- DATA SUPPLIED -
-=-=-=-=-
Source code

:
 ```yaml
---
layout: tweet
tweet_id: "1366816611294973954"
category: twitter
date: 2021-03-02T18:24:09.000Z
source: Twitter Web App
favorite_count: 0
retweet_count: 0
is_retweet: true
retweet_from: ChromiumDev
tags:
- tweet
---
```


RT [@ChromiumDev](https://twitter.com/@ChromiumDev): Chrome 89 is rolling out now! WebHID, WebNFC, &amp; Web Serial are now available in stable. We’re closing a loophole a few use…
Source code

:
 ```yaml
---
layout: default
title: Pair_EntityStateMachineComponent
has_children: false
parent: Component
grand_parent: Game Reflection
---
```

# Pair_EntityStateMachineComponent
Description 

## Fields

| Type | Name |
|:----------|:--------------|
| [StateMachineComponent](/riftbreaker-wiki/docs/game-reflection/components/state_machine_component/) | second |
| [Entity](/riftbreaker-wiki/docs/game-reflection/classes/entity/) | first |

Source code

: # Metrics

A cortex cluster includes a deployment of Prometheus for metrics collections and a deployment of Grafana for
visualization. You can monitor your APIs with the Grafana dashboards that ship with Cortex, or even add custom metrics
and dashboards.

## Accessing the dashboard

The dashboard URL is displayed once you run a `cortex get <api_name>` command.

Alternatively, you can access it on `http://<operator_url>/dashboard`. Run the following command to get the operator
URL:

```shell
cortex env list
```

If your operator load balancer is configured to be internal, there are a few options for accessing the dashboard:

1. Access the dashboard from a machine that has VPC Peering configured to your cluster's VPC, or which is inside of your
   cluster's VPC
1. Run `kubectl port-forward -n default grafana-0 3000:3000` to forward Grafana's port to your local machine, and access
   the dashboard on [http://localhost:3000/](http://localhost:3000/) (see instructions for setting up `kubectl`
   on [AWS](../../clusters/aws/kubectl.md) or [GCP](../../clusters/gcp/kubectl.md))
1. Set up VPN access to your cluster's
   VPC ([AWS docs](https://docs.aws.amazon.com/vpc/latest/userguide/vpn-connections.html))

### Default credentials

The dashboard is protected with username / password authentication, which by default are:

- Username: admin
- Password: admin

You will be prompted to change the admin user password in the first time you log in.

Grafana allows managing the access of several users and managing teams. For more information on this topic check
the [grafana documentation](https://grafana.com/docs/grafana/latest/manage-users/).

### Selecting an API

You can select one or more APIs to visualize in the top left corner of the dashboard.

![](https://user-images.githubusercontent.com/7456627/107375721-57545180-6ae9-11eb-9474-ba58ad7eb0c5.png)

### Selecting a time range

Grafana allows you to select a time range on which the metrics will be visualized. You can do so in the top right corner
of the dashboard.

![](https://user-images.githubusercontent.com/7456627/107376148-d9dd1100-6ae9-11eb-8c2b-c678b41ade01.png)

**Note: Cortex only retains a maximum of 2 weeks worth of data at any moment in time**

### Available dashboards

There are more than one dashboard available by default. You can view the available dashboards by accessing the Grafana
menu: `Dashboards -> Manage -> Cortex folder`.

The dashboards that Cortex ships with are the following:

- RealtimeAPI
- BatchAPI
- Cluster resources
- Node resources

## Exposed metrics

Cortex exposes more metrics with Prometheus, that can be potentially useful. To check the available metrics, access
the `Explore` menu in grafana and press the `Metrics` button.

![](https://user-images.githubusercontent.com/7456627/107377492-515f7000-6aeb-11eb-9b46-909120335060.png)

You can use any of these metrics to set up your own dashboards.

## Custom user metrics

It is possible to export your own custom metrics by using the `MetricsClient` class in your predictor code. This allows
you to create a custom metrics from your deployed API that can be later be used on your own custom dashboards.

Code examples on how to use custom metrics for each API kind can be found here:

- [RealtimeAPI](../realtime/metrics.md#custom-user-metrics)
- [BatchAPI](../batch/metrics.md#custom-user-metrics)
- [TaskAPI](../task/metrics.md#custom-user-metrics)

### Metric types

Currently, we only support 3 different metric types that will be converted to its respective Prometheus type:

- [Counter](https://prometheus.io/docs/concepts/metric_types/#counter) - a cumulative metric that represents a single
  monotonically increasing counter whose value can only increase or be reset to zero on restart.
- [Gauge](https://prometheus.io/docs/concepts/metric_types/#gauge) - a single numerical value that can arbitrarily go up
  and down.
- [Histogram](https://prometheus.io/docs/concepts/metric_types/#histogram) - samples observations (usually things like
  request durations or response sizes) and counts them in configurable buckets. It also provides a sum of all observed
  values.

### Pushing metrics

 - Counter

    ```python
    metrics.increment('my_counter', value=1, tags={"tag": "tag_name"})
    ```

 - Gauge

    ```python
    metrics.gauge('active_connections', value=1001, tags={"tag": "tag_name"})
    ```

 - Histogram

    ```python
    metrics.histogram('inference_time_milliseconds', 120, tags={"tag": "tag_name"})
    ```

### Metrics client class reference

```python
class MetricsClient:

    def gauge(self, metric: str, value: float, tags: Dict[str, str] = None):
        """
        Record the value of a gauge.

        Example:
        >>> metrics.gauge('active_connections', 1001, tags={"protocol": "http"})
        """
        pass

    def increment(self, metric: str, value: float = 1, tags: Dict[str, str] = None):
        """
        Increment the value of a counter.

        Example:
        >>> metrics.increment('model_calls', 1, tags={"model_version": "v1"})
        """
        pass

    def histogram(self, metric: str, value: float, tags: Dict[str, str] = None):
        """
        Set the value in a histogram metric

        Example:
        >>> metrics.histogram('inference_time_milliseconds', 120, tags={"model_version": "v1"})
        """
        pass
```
-=-=-=-=-
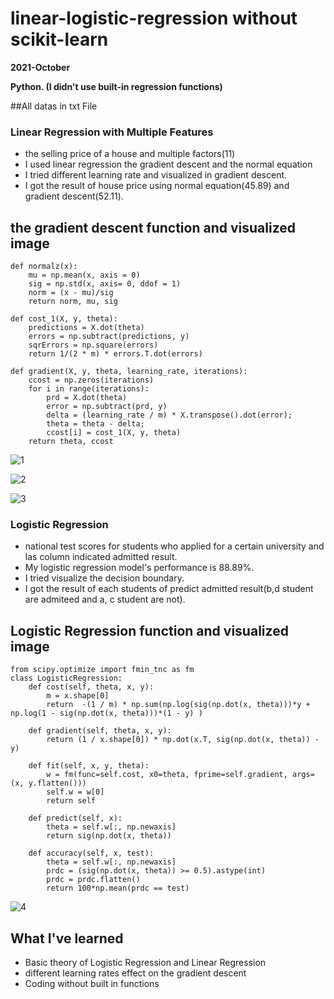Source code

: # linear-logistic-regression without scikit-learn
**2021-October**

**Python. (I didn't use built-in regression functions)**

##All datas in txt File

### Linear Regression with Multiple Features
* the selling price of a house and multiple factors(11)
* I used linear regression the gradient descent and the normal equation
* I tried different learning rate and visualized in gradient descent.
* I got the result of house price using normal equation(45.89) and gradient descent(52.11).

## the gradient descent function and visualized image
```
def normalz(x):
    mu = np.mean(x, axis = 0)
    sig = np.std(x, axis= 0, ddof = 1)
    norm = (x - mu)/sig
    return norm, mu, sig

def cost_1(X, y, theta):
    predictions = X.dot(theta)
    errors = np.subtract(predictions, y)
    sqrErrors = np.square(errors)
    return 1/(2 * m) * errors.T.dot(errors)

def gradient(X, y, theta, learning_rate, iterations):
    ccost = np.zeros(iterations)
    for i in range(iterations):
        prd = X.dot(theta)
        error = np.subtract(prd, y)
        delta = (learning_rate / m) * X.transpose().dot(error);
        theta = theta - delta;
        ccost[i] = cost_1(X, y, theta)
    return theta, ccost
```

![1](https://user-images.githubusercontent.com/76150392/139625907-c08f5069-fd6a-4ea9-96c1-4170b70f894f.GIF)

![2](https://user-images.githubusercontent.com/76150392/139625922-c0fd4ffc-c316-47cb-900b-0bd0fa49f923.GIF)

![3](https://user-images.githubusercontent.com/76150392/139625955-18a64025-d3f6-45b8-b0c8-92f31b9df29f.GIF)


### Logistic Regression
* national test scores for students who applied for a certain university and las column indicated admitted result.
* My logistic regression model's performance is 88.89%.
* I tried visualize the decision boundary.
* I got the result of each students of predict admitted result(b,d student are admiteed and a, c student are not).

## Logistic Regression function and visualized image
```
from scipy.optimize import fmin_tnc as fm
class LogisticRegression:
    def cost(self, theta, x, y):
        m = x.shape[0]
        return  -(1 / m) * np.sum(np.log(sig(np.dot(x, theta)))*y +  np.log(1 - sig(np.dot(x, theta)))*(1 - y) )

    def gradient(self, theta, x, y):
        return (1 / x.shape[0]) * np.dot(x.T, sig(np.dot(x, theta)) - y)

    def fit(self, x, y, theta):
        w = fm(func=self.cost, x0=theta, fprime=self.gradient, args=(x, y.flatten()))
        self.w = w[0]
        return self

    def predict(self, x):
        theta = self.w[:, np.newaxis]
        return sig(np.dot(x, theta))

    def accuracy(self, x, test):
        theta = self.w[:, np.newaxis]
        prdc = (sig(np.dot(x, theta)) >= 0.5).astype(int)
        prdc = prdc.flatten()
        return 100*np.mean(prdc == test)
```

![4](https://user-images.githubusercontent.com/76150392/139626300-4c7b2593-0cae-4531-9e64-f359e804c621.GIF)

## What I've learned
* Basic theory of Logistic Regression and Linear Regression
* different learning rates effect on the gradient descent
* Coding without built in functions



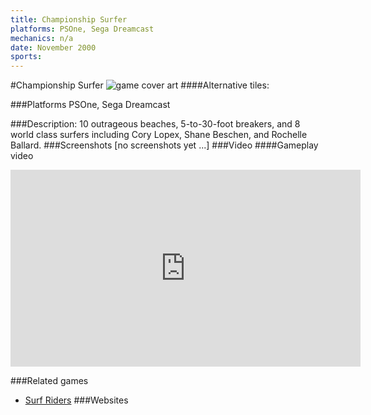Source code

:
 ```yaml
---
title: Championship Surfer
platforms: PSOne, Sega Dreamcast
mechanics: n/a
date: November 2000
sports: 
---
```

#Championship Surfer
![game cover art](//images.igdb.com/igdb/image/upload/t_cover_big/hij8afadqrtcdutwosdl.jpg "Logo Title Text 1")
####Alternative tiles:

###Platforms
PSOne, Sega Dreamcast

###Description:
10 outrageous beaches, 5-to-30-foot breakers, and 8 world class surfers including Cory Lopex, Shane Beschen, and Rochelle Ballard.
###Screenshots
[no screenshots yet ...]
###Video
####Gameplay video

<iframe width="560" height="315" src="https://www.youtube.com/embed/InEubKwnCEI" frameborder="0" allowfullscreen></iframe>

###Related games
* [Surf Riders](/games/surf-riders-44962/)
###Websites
-=-=-=-=-
- EXERCISE DESCRIPTION -
Every line of the material that holds the word "admitted" must be found and copied.

- WRITTEN ANSWER -
* national test scores for students who applied for a certain university and las column indicated admitted result.
* I got the result of each students of predict admitted result(b,d student are admiteed and a, c student are not).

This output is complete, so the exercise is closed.